#### Exercise data:

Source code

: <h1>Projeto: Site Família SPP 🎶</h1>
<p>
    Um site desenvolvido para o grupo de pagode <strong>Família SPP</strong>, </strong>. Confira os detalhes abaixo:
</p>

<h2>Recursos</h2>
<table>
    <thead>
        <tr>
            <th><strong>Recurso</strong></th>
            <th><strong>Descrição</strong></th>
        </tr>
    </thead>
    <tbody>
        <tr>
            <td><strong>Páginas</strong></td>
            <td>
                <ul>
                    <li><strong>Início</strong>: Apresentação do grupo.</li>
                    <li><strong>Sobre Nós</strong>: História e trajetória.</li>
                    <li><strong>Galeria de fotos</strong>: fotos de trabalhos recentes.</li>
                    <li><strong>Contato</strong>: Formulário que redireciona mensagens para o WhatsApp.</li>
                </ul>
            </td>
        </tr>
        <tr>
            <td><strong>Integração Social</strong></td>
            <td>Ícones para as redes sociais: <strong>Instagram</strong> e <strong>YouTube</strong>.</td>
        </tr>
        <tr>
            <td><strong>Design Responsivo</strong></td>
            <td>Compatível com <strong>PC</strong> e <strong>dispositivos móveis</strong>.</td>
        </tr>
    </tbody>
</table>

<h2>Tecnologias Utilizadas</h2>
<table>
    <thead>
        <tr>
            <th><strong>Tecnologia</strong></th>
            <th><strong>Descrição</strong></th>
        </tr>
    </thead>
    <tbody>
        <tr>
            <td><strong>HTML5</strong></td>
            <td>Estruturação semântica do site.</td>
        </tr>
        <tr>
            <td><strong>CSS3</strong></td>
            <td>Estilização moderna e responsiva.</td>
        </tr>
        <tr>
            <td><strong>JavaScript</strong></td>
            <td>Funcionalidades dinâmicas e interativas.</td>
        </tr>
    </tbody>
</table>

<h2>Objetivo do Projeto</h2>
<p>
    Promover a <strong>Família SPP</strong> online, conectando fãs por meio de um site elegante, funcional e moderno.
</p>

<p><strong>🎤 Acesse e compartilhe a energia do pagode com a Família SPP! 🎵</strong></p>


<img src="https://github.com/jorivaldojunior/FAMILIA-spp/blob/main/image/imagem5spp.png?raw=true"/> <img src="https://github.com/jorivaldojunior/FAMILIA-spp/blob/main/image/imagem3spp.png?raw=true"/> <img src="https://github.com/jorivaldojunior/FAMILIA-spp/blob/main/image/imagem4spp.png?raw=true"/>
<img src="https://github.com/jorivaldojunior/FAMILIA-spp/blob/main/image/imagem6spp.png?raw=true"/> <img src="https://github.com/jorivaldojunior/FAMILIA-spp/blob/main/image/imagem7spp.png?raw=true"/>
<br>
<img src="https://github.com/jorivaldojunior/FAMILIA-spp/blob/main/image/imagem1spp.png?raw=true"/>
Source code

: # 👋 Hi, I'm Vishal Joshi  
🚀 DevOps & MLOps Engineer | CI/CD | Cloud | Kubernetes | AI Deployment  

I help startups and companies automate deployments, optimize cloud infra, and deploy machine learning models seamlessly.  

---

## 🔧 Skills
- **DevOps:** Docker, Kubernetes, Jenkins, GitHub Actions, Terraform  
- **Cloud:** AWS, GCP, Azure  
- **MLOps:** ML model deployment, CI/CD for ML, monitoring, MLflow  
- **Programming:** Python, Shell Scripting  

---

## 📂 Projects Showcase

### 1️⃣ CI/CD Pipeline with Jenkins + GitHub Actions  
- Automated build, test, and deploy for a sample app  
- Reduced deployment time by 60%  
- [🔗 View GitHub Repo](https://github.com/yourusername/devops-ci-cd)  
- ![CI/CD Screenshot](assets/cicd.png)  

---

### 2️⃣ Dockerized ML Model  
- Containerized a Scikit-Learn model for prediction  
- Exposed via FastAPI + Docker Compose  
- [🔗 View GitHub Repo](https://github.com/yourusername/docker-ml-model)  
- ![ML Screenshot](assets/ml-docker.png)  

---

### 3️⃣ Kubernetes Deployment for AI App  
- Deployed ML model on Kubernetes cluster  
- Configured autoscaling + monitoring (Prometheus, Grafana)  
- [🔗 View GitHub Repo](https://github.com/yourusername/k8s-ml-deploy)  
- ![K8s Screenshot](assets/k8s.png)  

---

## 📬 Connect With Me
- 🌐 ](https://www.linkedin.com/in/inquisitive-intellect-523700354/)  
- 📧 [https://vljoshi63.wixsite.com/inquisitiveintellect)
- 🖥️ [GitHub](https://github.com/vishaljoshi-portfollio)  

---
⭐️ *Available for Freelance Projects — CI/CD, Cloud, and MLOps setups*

#### Task details:
Look above for the line holding "### 2️⃣ Dockerized ML Model". Print it and every line after it, exactly, through the line holding "## 📬 Connect With Me".

#### Answer box:
### 2️⃣ Dockerized ML Model  
- Containerized a Scikit-Learn model for prediction  
- Exposed via FastAPI + Docker Compose  
- [🔗 View GitHub Repo](https://github.com/yourusername/docker-ml-model)  
- ![ML Screenshot](assets/ml-docker.png)  

---

### 3️⃣ Kubernetes Deployment for AI App  
- Deployed ML model on Kubernetes cluster  
- Configured autoscaling + monitoring (Prometheus, Grafana)  
- [🔗 View GitHub Repo](https://github.com/yourusername/k8s-ml-deploy)  
- ![K8s Screenshot](assets/k8s.png)  

---

## 📬 Connect With Me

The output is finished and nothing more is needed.